[WHAT YOU NEED TO DO]: In the entries that follow, how many lines contain the word "called"? Answer with the number only.

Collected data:
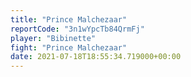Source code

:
 ```yaml
---
title: "Prince Malchezaar"
reportCode: "3n1wYpcTb84QrmFj"
player: "Bibinette"
fight: "Prince Malchezaar"
date: 2021-07-18T18:55:34.719000+00:00
---
```

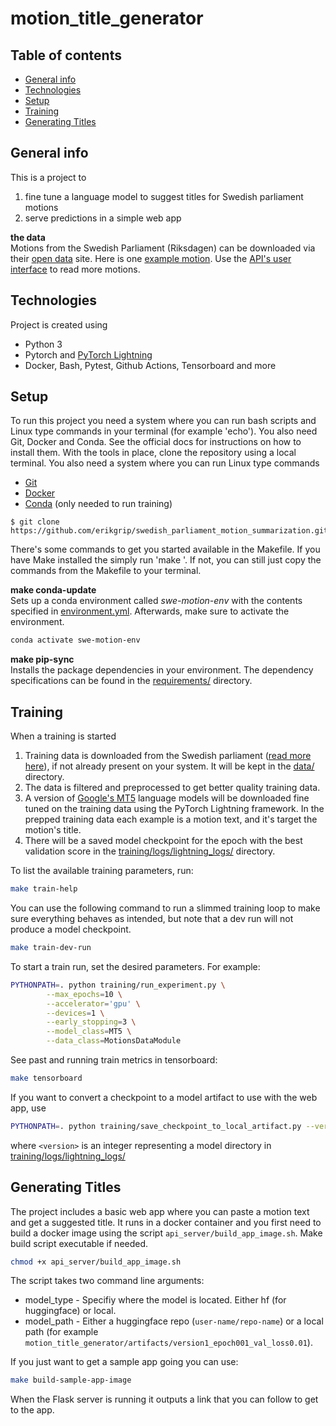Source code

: # motion_title_generator

## Table of contents

- [General info](#general-info)
- [Technologies](#technologies)
- [Setup](#setup)
- [Training](#training)
- [Generating Titles](#generating-titles)

## General info

This is a project to

1. fine tune a language model to suggest titles for Swedish parliament motions
2. serve predictions in a simple web app

__the data__  
Motions from the Swedish Parliament (Riksdagen) can be downloaded via their [open data](https://data.riksdagen.se/in-english/) site. Here is one  [example motion](https://data.riksdagen.se/dokumentstatus/HA022405.html). Use the [API's user interface](https://data.riksdagen.se/dokumentlista/) to read more motions.


## Technologies

Project is created using

- Python 3
- Pytorch and [PyTorch Lightning](https://lightning.ai/docs/pytorch/latest/)
- Docker, Bash, Pytest, Github Actions, Tensorboard and more

## Setup

To run this project you need a system where you can run bash scripts and Linux type commands in your terminal (for example 'echo'). You also need Git, Docker and Conda. See the official docs for instructions on how to install them. With the tools in place, clone the repository using a local terminal. You also need a system where you can run Linux type commands

- [Git](https://git-scm.com/book/en/v2/Getting-Started-Installing-Git)
- [Docker](https://docs.docker.com/get-docker/)
- [Conda](https://docs.conda.io/projects/conda/en/latest/user-guide/install/index.html) (only needed to run training)

```
$ git clone https://github.com/erikgrip/swedish_parliament_motion_summarization.git
```

There's some commands to get you started available in the Makefile. If you have Make installed the simply run 'make <command>'. If not, you can still just copy the commands from the Makefile to your terminal.

__make conda-update__  
Sets up a conda environment called _swe-motion-env_ with the contents specified in [environment.yml](environment.yml). Afterwards, make sure to activate the environment.

```bash
conda activate swe-motion-env
```

__make pip-sync__  
Installs the package dependencies in your environment. The dependency specifications can be found in the [requirements/](requirements/) directory.

## Training

When a training is started

1. Training data is downloaded from the Swedish parliament ([read more here](https://data.riksdagen.se/in-english/)), if not already present on your system. It will be kept in the [data/](data/) directory.
2. The data is filtered and preprocessed to get better quality training data.
3. A version of [Google's MT5](https://huggingface.co/docs/transformers/model_doc/mt5) language models will be downloaded fine tuned on the training data using the PyTorch Lightning framework. In the prepped training data each example is a motion text, and it's target the motion's title.
4. There will be a saved model checkpoint for the epoch with the best validation score in the [training/logs/lightning_logs/](training/logs/lightning_logs/) directory.

To list the available training parameters, run:

```bash
make train-help
```

You can use the following command to run a slimmed training loop to make sure everything behaves as intended, but note that a dev run will not produce a model checkpoint.

```bash
make train-dev-run
```

To start a train run, set the desired parameters. For example:

```bash
PYTHONPATH=. python training/run_experiment.py \
        --max_epochs=10 \
        --accelerator='gpu' \
        --devices=1 \
        --early_stopping=3 \
        --model_class=MT5 \
        --data_class=MotionsDataModule
```

See past and running train metrics in tensorboard:

```bash
make tensorboard
```

If you want to convert a checkpoint to a model artifact to use with the web app, use

```bash
PYTHONPATH=. python training/save_checkpoint_to_local_artifact.py --version=<version>
```

where `<version>` is an integer representing a model directory in [training/logs/lightning_logs/](training/logs/lightning_logs/)

## Generating Titles

The project includes a basic web app where you can paste a motion text and get a suggested title. It runs in a docker container and you first need to build a docker image using the script `api_server/build_app_image.sh`.
Make build script executable if needed.

```bash
chmod +x api_server/build_app_image.sh
```

The script takes two command line arguments:

- model_type - Specifiy where the model is located. Either hf (for huggingface) or local.
- model_path - Either a huggingface repo (`user-name/repo-name`) or a local path (for example `motion_title_generator/artifacts/version1_epoch001_val_loss0.01`).

If you just want to get a sample app going you can use:

```bash
make build-sample-app-image
```

When the Flask server is running it outputs a link that you can follow to get to the app.
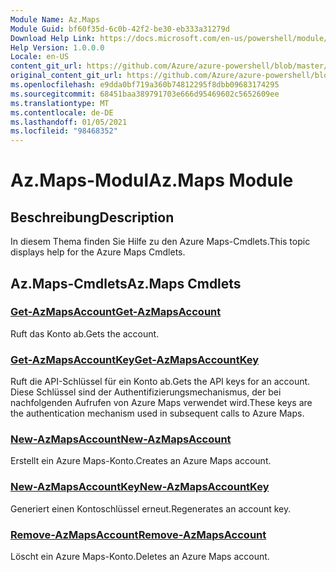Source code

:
 ```yaml
---
Module Name: Az.Maps
Module Guid: bf60f35d-6c0b-42f2-be30-eb333a31279d
Download Help Link: https://docs.microsoft.com/en-us/powershell/module/az.maps
Help Version: 1.0.0.0
Locale: en-US
content_git_url: https://github.com/Azure/azure-powershell/blob/master/src/Maps/Maps/help/Az.Maps.md
original_content_git_url: https://github.com/Azure/azure-powershell/blob/master/src/Maps/Maps/help/Az.Maps.md
ms.openlocfilehash: e9dda0bf719a360b74812295f8dbb09683174295
ms.sourcegitcommit: 68451baa389791703e666d95469602c5652609ee
ms.translationtype: MT
ms.contentlocale: de-DE
ms.lasthandoff: 01/05/2021
ms.locfileid: "98468352"
---
```

# <span data-ttu-id="0c220-101">Az.Maps-Modul</span><span class="sxs-lookup"><span data-stu-id="0c220-101">Az.Maps Module</span></span>
## <span data-ttu-id="0c220-102">Beschreibung</span><span class="sxs-lookup"><span data-stu-id="0c220-102">Description</span></span>
<span data-ttu-id="0c220-103">In diesem Thema finden Sie Hilfe zu den Azure Maps-Cmdlets.</span><span class="sxs-lookup"><span data-stu-id="0c220-103">This topic displays help for the Azure Maps Cmdlets.</span></span>

## <span data-ttu-id="0c220-104">Az.Maps-Cmdlets</span><span class="sxs-lookup"><span data-stu-id="0c220-104">Az.Maps Cmdlets</span></span>
### [<span data-ttu-id="0c220-105">Get-AzMapsAccount</span><span class="sxs-lookup"><span data-stu-id="0c220-105">Get-AzMapsAccount</span></span>](Get-AzMapsAccount.md)
<span data-ttu-id="0c220-106">Ruft das Konto ab.</span><span class="sxs-lookup"><span data-stu-id="0c220-106">Gets the account.</span></span>

### [<span data-ttu-id="0c220-107">Get-AzMapsAccountKey</span><span class="sxs-lookup"><span data-stu-id="0c220-107">Get-AzMapsAccountKey</span></span>](Get-AzMapsAccountKey.md)
<span data-ttu-id="0c220-108">Ruft die API-Schlüssel für ein Konto ab.</span><span class="sxs-lookup"><span data-stu-id="0c220-108">Gets the API keys for an account.</span></span>
<span data-ttu-id="0c220-109">Diese Schlüssel sind der Authentifizierungsmechanismus, der bei nachfolgenden Aufrufen von Azure Maps verwendet wird.</span><span class="sxs-lookup"><span data-stu-id="0c220-109">These keys are the authentication mechanism used in subsequent calls to Azure Maps.</span></span>

### [<span data-ttu-id="0c220-110">New-AzMapsAccount</span><span class="sxs-lookup"><span data-stu-id="0c220-110">New-AzMapsAccount</span></span>](New-AzMapsAccount.md)
<span data-ttu-id="0c220-111">Erstellt ein Azure Maps-Konto.</span><span class="sxs-lookup"><span data-stu-id="0c220-111">Creates an Azure Maps account.</span></span>

### [<span data-ttu-id="0c220-112">New-AzMapsAccountKey</span><span class="sxs-lookup"><span data-stu-id="0c220-112">New-AzMapsAccountKey</span></span>](New-AzMapsAccountKey.md)
<span data-ttu-id="0c220-113">Generiert einen Kontoschlüssel erneut.</span><span class="sxs-lookup"><span data-stu-id="0c220-113">Regenerates an account key.</span></span>

### [<span data-ttu-id="0c220-114">Remove-AzMapsAccount</span><span class="sxs-lookup"><span data-stu-id="0c220-114">Remove-AzMapsAccount</span></span>](Remove-AzMapsAccount.md)
<span data-ttu-id="0c220-115">Löscht ein Azure Maps-Konto.</span><span class="sxs-lookup"><span data-stu-id="0c220-115">Deletes an Azure Maps account.</span></span>

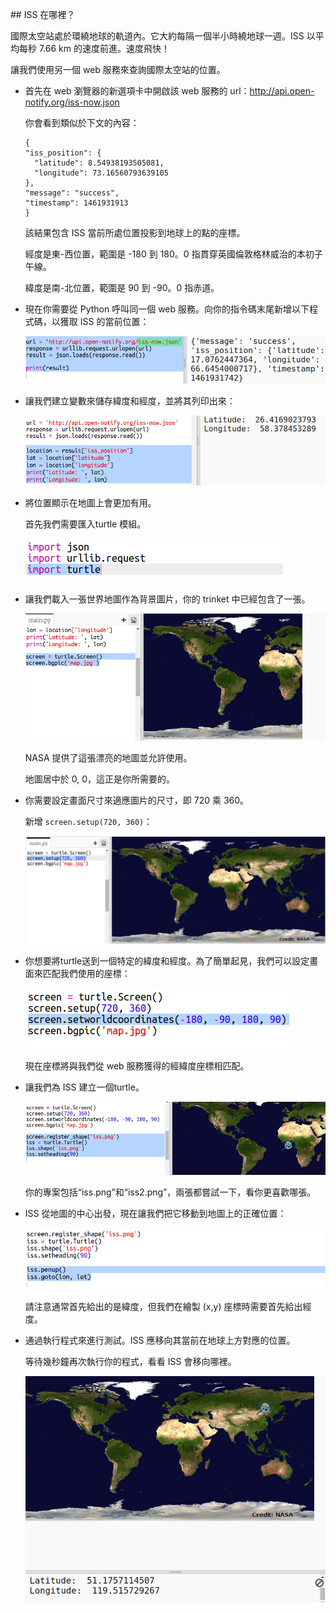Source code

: ​## ISS 在哪裡？

國際太空站處於環繞地球的軌道內。它大約每隔一個半小時繞地球一週。ISS 以平均每秒 7.66 km 的速度前進。速度飛快！ 

讓我們使用另一個 web 服務來查詢國際太空站的位置。 


+ 首先在 web 瀏覽器的新選項卡中開啟該 web 服務的 url：<a href="http://api.open-notify.org/iss-now.json" target="_blank">http://api.open-notify.org/iss-now.json</a>
  
    你會看到類似於下文的內容：
  
    ```
    {
    "iss_position": {
      "latitude": 8.54938193505081, 
      "longitude": 73.16560793639105
    }, 
    "message": "success", 
    "timestamp": 1461931913
    }
    ```
  
    該結果包含 ISS 當前所處位置投影到地球上的點的座標。 

    經度是東-西位置，範圍是 -180 到 180。0 指貫穿英國倫敦格林威治的本初子午線。 

    緯度是南-北位置，範圍是 90 到 -90。0 指赤道。 

+ 現在你需要從 Python 呼叫同一個 web 服務。向你的指令碼末尾新增以下程式碼，以獲取 ISS 的當前位置：

    ![screenshot](images/iss-location.png)


+ 讓我們建立變數來儲存緯度和經度，並將其列印出來：

    ![screenshot](images/iss-coordinates.png)

+ 將位置顯示在地圖上會更加有用。

    首先我們需要匯入turtle 模組。 
  
    ![screenshot](images/iss-turtle.png)
  
+ 讓我們載入一張世界地圖作為背景圖片，你的 trinket 中已經包含了一張。

    ![screenshot](images/iss-map.png)
  
    NASA 提供了這張漂亮的地圖並允許使用。 
  
    地圖居中於 0, 0，這正是你所需要的。 

+ 你需要設定畫面尺寸來適應圖片的尺寸，即 720 乘 360。 

    新增 `screen.setup(720, 360)`：

    ![screenshot](images/iss-setup.png)
  
+ 你想要將turtle送到一個特定的緯度和經度。為了簡單起見，我們可以設定畫面來匹配我們使用的座標：

    ![screenshot](images/iss-world.png) 
  
    現在座標將與我們從 web 服務獲得的經緯度座標相匹配。 

+ 讓我們為 ISS 建立一個turtle。 

    ![screenshot](images/iss-image.png)

    你的專案包括“iss.png”和“iss2.png”，兩張都嘗試一下，看你更喜歡哪張。 

+ ISS 從地圖的中心出發，現在讓我們把它移動到地圖上的正確位置：

    ![screenshot](images/iss-plot.png)
  
    請注意通常首先給出的是緯度，但我們在繪製 (x,y) 座標時需要首先給出經度。 

+ 通過執行程式來進行測試。ISS 應移向其當前在地球上方對應的位置。 

    等待幾秒鐘再次執行你的程式，看看 ISS 會移向哪裡。 

    ![screenshot](images/iss-plotted.png)



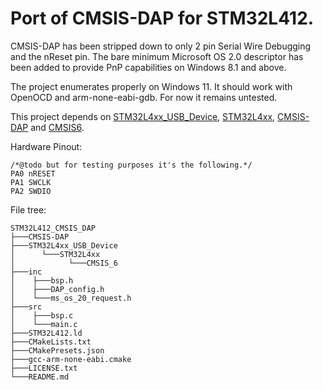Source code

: ﻿# Port of CMSIS-DAP for STM32L412.

CMSIS-DAP has been stripped down to only 2 pin Serial Wire Debugging and the nReset pin.
The bare minimum Microsoft OS 2.0 descriptor has been added to provide PnP capabilities on Windows 8.1 and above.

The project enumerates properly on Windows 11. It should work with OpenOCD and arm-none-eabi-gdb. For now it remains untested.

This project depends on [STM32L4xx_USB_Device](https://github.com/JamesBara/STM32L4xx_USB_Device), [STM32L4xx](https://github.com/JamesBara/STM32L4xx), [CMSIS-DAP](https://github.com/ARM-software/CMSIS-DAP) and [CMSIS6](https://github.com/ARM-software/CMSIS_6).

Hardware Pinout:
```
/*@todo but for testing purposes it's the following.*/
PA0 nRESET 
PA1 SWCLK
PA2 SWDIO
```

File tree:
```
STM32L412_CMSIS_DAP
├───CMSIS-DAP
├───STM32L4xx_USB_Device
│      └───STM32L4xx
│            └───CMSIS_6
├───inc
│    ├───bsp.h
│    ├───DAP_config.h
│    └───ms_os_20_request.h
├───src
│    ├───bsp.c
│    └───main.c
├───STM32L412.ld
├───CMakeLists.txt
├───CMakePresets.json
├───gcc-arm-none-eabi.cmake
├───LICENSE.txt
└───README.md
```

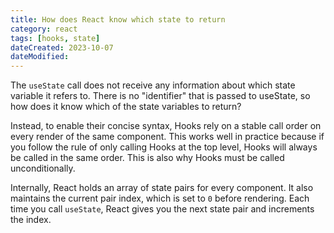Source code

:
 ```yaml
---
title: How does React know which state to return
category: react
tags: [hooks, state]
dateCreated: 2023-10-07
dateModified:
---
```


The `useState` call does not receive any information about which state variable it refers to. There is no "identifier"
that is passed to useState, so how does it know which of the state variables to return?

Instead, to enable their concise syntax, Hooks rely on a stable call order on every render of the same component.
This works well in practice because if you follow the rule of only calling Hooks at the top level, Hooks will always
be called in the same order. This is also why Hooks must be called unconditionally.

Internally, React holds an array of state pairs for every component. It also maintains the current pair index,
which is set to `0` before rendering. Each time you call `useState`, React gives you the next state pair and
increments the index.
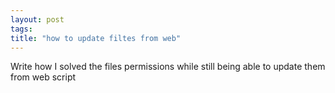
 ```yaml
---
layout: post
tags: 
title: "how to update filtes from web"
---
```


Write how I solved the files permissions while still being able to update
them from web script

[EXERCISE SOLUTION]: 2